Greenberg’s Universal 5 (1966: 110; also cf. Hawkins 1994: 320) : If a language has dominant SOV order and the genitive follows the governing noun, then the adjective likewise follows the noun.

If we look at the word-order patterns of other languages around Bayso, we can distinguish two groups of languages called Highland East Cushitic 6 (HEC) and Lowland East Cushitic (LEC) by Tosco (1994: 416–417) : (9)

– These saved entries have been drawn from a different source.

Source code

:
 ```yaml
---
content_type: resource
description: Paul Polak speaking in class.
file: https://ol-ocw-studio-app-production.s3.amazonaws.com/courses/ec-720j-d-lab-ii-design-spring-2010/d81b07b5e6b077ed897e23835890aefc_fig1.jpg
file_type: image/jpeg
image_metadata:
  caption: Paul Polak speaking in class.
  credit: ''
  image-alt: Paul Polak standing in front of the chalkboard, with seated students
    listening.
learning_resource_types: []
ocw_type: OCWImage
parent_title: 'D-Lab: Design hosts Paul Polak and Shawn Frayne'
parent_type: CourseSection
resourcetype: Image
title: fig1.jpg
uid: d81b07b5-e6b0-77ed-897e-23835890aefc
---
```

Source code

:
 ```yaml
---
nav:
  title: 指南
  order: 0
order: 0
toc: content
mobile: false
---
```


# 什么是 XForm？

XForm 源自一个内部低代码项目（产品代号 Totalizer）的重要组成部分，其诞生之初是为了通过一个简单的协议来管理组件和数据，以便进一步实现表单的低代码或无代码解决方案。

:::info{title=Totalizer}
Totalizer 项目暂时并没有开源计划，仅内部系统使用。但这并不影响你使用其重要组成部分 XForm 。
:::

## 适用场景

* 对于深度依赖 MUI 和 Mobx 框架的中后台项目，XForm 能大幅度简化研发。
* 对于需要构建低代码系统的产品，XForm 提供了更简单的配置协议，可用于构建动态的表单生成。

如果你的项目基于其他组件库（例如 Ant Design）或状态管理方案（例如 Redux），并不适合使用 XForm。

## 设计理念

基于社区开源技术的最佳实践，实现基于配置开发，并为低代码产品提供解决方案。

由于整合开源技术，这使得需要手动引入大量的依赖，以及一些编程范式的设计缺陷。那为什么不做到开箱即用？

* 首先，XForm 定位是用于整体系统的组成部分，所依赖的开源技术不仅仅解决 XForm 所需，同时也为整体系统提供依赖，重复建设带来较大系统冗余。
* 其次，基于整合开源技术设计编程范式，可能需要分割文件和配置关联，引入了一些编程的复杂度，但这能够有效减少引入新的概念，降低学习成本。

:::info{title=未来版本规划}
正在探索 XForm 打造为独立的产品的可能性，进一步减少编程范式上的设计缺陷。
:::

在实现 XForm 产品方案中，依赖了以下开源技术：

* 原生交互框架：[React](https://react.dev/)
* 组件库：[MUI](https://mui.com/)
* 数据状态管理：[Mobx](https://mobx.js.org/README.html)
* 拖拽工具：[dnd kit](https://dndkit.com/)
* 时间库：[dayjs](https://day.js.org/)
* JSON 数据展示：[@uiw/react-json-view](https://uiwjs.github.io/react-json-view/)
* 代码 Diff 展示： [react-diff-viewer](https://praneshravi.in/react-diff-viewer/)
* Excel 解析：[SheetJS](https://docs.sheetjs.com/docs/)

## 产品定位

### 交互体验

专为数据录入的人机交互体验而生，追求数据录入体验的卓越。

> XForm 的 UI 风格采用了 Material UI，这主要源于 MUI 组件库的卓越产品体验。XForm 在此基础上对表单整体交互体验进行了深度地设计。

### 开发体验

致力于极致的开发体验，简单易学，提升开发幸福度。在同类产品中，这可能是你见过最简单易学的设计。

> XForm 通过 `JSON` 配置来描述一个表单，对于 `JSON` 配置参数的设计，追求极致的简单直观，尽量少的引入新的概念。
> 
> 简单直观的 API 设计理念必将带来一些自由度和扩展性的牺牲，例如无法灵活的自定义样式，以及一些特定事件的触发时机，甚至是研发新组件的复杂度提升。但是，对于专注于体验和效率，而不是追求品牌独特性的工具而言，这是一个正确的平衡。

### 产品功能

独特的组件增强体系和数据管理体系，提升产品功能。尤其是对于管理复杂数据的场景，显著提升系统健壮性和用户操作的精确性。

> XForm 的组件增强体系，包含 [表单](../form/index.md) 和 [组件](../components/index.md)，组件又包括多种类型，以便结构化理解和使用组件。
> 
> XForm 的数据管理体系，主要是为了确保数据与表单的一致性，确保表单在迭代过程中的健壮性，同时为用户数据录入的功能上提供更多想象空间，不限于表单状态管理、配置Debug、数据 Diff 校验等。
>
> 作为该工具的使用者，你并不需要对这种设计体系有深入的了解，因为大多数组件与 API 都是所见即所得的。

Highland East Cushitic (HEC): Lowland East Cushitic (LEC):

OV with AdjN and GenN OV with NAdj and NGen

Given the two word-order patterns in (9), the extraordinary pattern of Bayso is most likely due to its position in a contact zone between Highland East Cushitic (AdjN and GenN) and Lowland East Cushitic (NAdj and NGen): “It seems safe to assume that Bayso is currently moving from the N Mod order of its closest relatives (the other Omo-Tana languages) to Mod N – very possibly under pressure from its neighbors, the premodifying HEC languages. Influence from HEC on the Bayso Adj N order is suggested by Banti (1988: 243).” (Tosco 1994: 432) The covariation of OV with (NGen and AdjN) is not limited to Bayso, it is also attested in Tigre (Ethiosemitic; Tosco 1998), where it is the product of a language-internal development. The emergence of a cliticized prenominal article supported the movement of adjectives and relative clauses into the prenominal position and at the same time precluded an analogous movement of the genitive. As Tosco (1998) shows, this development can be accounted for in terms of Hawkins’ (1994) model of parsing. Given the local relevance of Tigre, this word-order pattern was even able to trigger deviations from consistent left-branching patterns in some of its neighbouring Cushitic and Nilo-Saharan languages (Tosco 1998: 360–364).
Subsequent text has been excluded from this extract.